=== Section Start ===
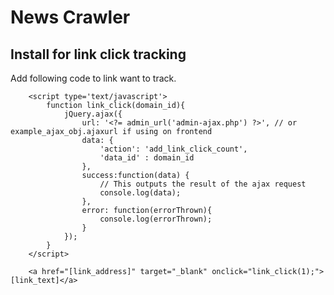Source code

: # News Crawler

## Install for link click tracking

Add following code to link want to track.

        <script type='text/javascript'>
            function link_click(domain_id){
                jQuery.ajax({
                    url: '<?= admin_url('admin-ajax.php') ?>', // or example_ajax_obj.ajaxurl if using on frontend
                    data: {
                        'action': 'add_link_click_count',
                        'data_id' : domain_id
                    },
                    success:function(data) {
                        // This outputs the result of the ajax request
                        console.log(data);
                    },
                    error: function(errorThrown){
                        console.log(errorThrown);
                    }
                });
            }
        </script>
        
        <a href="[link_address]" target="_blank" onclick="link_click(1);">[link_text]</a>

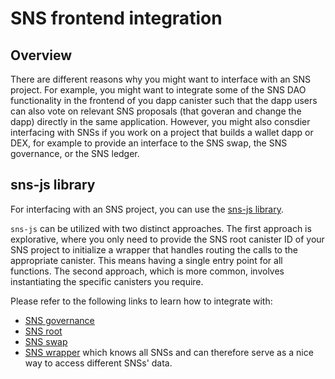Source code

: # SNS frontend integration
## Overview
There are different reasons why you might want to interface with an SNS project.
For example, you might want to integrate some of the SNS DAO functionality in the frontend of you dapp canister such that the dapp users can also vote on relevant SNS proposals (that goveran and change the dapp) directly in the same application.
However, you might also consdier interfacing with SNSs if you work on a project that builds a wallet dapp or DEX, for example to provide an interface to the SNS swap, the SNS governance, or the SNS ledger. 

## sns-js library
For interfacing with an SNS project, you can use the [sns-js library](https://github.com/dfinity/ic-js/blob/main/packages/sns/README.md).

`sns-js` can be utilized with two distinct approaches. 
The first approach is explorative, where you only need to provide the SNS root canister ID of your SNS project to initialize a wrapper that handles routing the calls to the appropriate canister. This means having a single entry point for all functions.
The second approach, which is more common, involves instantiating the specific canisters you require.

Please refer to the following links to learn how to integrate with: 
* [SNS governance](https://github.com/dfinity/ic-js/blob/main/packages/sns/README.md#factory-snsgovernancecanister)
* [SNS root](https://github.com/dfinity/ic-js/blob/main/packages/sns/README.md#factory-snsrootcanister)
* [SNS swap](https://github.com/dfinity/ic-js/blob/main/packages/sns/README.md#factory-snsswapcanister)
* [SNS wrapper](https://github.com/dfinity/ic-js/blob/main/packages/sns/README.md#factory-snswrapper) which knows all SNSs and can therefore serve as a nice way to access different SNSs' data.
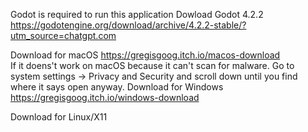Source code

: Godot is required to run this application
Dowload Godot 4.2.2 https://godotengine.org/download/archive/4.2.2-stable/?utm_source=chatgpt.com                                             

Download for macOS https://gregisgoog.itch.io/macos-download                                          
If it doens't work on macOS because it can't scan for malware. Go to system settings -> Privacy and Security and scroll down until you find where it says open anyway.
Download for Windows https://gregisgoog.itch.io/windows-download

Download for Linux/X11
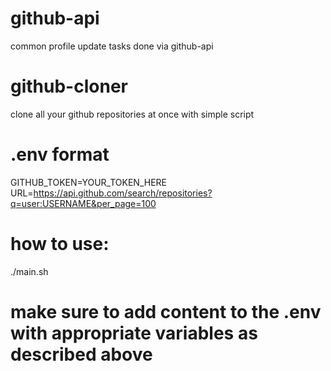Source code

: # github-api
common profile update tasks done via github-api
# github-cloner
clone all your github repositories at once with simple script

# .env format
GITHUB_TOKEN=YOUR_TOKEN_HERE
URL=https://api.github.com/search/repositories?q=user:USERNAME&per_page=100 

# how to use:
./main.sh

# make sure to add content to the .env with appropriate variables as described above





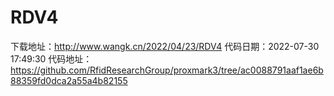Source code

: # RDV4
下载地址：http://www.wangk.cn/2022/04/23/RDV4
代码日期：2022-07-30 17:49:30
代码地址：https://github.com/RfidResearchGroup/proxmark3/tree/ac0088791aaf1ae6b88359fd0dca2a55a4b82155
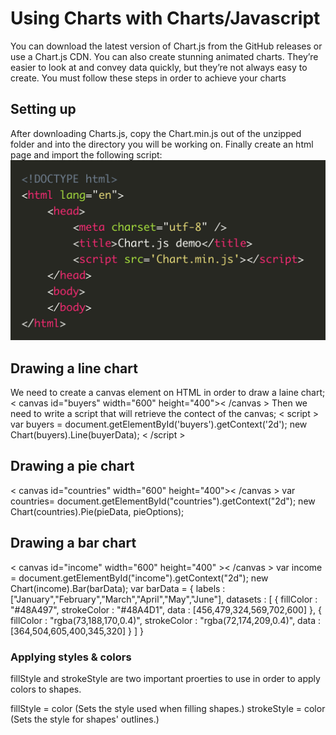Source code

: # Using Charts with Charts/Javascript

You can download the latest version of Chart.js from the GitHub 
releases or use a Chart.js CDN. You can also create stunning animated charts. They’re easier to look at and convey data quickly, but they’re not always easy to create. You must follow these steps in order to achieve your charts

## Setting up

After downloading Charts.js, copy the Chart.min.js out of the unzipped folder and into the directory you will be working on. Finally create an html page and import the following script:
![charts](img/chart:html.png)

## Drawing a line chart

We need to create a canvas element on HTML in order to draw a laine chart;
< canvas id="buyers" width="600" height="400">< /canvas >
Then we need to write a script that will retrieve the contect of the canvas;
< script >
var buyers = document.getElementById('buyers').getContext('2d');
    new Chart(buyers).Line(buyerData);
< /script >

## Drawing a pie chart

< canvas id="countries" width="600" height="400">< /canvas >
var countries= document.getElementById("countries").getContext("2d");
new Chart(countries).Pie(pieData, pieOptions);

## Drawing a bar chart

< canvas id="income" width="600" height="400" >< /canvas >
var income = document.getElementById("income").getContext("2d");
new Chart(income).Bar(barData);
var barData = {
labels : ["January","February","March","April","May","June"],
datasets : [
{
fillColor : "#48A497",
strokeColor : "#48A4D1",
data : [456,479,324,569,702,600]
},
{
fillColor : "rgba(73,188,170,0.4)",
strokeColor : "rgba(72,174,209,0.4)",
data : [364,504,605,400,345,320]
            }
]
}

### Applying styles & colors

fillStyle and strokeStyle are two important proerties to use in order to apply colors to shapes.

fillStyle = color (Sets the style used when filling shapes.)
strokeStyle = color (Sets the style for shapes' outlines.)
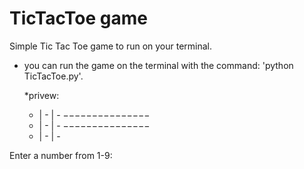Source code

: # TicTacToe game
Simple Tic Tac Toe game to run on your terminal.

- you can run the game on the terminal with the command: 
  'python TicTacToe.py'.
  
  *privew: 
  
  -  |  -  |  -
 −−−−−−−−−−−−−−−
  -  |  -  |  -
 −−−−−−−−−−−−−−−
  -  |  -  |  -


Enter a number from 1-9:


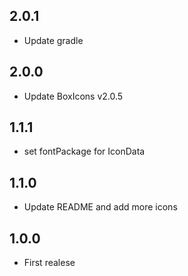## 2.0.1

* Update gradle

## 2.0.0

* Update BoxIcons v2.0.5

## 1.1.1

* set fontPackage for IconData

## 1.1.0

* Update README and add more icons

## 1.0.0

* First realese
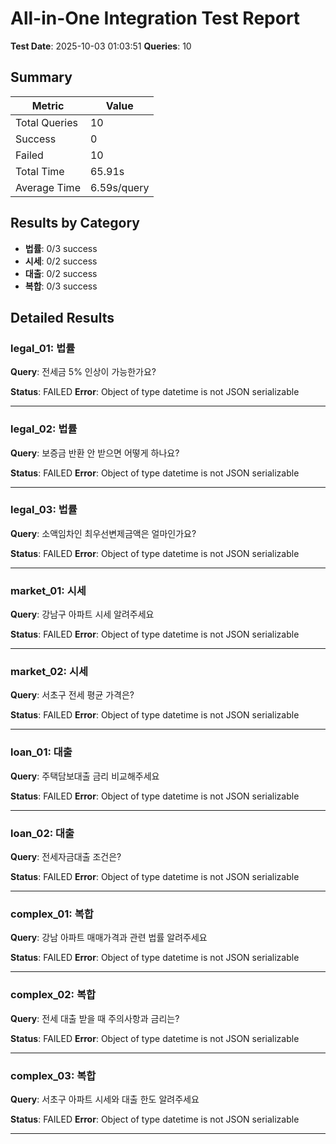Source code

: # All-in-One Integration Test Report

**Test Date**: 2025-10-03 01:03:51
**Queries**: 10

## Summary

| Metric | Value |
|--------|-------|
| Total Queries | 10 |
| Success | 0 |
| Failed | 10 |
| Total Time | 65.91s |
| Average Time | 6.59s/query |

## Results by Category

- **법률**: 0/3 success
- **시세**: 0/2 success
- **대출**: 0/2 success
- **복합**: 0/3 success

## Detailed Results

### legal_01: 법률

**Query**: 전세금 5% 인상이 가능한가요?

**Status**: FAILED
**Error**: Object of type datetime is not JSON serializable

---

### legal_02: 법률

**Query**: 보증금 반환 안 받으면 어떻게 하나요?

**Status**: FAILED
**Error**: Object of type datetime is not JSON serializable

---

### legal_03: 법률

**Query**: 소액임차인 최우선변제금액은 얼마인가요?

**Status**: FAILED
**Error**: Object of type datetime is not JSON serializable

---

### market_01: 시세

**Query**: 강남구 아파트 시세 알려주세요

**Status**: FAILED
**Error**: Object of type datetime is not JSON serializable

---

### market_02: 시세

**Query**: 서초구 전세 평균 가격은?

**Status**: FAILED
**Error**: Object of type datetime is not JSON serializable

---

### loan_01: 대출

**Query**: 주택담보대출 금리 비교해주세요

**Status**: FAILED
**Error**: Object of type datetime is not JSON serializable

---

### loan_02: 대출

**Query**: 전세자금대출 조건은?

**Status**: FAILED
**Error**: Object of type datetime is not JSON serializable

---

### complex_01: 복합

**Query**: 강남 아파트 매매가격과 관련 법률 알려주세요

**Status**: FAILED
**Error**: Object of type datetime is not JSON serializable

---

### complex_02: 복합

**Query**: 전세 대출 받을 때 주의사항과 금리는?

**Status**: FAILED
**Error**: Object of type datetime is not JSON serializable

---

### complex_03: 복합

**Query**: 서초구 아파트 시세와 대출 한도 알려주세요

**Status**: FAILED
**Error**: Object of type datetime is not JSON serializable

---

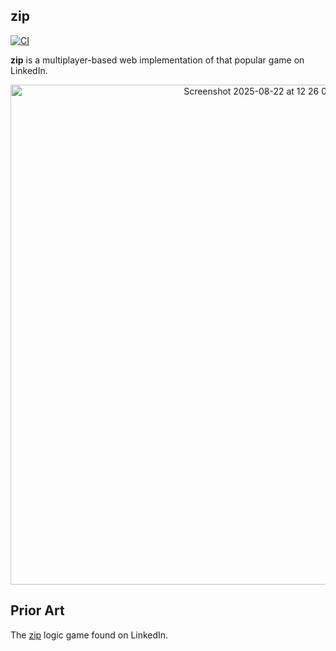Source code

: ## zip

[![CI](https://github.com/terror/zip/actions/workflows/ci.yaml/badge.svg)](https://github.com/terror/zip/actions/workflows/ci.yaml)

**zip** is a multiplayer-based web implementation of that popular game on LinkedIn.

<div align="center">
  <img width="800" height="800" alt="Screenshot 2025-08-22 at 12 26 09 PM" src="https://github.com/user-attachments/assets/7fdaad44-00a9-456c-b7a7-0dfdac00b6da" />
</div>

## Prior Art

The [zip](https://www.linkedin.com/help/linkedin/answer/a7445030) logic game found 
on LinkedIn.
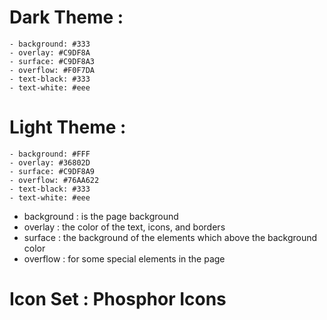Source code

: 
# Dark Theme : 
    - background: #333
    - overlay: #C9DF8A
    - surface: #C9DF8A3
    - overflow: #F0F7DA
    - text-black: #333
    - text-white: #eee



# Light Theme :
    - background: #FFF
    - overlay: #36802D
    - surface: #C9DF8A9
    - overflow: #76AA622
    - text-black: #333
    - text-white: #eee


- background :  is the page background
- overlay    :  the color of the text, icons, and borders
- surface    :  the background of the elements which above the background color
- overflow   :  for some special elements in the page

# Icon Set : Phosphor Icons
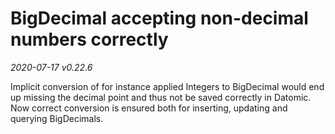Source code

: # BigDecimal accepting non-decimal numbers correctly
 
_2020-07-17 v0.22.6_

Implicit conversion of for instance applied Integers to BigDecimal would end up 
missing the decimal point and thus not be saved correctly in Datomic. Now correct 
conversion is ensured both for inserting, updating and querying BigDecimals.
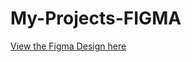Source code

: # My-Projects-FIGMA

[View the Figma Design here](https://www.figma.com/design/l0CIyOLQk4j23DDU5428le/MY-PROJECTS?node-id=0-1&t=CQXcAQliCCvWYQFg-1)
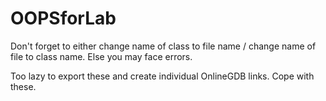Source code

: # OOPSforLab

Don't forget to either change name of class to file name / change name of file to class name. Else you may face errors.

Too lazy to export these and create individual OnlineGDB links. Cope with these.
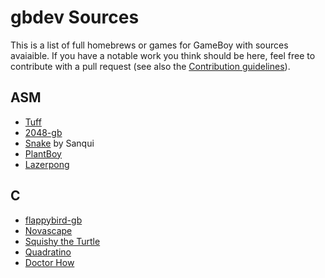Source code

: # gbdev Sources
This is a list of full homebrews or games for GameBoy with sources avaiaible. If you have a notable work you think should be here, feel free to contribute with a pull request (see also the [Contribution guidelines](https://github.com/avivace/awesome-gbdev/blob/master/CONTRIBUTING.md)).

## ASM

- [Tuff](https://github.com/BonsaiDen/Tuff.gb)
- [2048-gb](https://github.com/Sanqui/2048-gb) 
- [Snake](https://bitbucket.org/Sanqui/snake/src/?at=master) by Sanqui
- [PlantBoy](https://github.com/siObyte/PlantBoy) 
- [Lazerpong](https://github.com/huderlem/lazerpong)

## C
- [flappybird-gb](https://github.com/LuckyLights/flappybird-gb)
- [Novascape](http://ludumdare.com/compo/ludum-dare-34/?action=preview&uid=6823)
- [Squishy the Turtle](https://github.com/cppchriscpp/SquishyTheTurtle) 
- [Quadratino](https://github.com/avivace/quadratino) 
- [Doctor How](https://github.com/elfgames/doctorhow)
=== Section End ===
DIRECTIONS FOR THIS TASK
Going through the data above, state how many lines include the word "also"; only that number is needed.

YOUR RESPONSE
4